» Items from a data source

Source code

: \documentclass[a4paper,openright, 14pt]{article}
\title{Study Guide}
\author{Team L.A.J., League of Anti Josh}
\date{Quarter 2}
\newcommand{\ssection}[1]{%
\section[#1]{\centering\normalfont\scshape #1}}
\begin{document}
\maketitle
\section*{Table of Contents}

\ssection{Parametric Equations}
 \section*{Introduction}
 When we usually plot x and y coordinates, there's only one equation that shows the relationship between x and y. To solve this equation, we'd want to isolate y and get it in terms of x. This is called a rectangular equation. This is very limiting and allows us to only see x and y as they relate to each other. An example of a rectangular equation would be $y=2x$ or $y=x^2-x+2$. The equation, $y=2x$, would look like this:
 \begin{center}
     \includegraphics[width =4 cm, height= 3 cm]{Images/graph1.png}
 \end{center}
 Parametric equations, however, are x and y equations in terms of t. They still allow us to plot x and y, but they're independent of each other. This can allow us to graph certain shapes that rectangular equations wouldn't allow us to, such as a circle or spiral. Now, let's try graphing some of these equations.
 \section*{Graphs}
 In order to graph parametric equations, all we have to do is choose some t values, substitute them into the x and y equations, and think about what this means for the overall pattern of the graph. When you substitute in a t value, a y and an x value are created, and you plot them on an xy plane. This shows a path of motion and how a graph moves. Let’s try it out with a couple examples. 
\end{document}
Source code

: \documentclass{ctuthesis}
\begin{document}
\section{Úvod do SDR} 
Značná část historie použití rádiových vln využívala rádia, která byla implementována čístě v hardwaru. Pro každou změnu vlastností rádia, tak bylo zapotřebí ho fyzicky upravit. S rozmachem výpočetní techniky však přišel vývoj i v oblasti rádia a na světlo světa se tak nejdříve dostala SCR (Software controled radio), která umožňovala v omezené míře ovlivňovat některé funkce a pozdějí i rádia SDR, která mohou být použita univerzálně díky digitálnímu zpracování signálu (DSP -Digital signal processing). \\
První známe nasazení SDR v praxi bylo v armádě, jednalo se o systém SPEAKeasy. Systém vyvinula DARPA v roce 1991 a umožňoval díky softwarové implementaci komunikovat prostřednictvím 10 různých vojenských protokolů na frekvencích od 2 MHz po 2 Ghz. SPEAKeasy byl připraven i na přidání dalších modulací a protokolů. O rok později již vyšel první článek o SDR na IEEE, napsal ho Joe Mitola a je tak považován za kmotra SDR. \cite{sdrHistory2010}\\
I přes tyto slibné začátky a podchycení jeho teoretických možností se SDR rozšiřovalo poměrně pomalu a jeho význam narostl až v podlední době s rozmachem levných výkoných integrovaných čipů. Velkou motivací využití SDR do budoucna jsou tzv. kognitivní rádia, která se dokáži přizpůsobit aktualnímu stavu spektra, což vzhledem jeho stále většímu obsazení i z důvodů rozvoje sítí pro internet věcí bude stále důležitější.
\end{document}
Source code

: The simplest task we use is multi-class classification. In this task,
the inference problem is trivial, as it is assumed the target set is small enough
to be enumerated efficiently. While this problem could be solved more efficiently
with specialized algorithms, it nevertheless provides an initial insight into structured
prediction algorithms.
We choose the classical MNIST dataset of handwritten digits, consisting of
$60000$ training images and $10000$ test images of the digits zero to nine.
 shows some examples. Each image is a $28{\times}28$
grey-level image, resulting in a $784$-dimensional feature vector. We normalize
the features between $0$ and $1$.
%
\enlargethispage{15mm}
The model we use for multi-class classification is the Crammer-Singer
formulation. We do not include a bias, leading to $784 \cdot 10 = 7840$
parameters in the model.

» Brief
Could you please copy the lines above exactly, beginning at the first and ending at the line that contains "Značná část historie"?

» Task result
Source code

: \documentclass[a4paper,openright, 14pt]{article}
\title{Study Guide}
\author{Team L.A.J., League of Anti Josh}
\date{Quarter 2}
\newcommand{\ssection}[1]{%
\section[#1]{\centering\normalfont\scshape #1}}
\begin{document}
\maketitle
\section*{Table of Contents}

\ssection{Parametric Equations}
 \section*{Introduction}
 When we usually plot x and y coordinates, there's only one equation that shows the relationship between x and y. To solve this equation, we'd want to isolate y and get it in terms of x. This is called a rectangular equation. This is very limiting and allows us to only see x and y as they relate to each other. An example of a rectangular equation would be $y=2x$ or $y=x^2-x+2$. The equation, $y=2x$, would look like this:
 \begin{center}
     \includegraphics[width =4 cm, height= 3 cm]{Images/graph1.png}
 \end{center}
 Parametric equations, however, are x and y equations in terms of t. They still allow us to plot x and y, but they're independent of each other. This can allow us to graph certain shapes that rectangular equations wouldn't allow us to, such as a circle or spiral. Now, let's try graphing some of these equations.
 \section*{Graphs}
 In order to graph parametric equations, all we have to do is choose some t values, substitute them into the x and y equations, and think about what this means for the overall pattern of the graph. When you substitute in a t value, a y and an x value are created, and you plot them on an xy plane. This shows a path of motion and how a graph moves. Let’s try it out with a couple examples. 
\end{document}
Source code

: \documentclass{ctuthesis}
\begin{document}
\section{Úvod do SDR} 
Značná část historie použití rádiových vln využívala rádia, která byla implementována čístě v hardwaru. Pro každou změnu vlastností rádia, tak bylo zapotřebí ho fyzicky upravit. S rozmachem výpočetní techniky však přišel vývoj i v oblasti rádia a na světlo světa se tak nejdříve dostala SCR (Software controled radio), která umožňovala v omezené míře ovlivňovat některé funkce a pozdějí i rádia SDR, která mohou být použita univerzálně díky digitálnímu zpracování signálu (DSP -Digital signal processing). \\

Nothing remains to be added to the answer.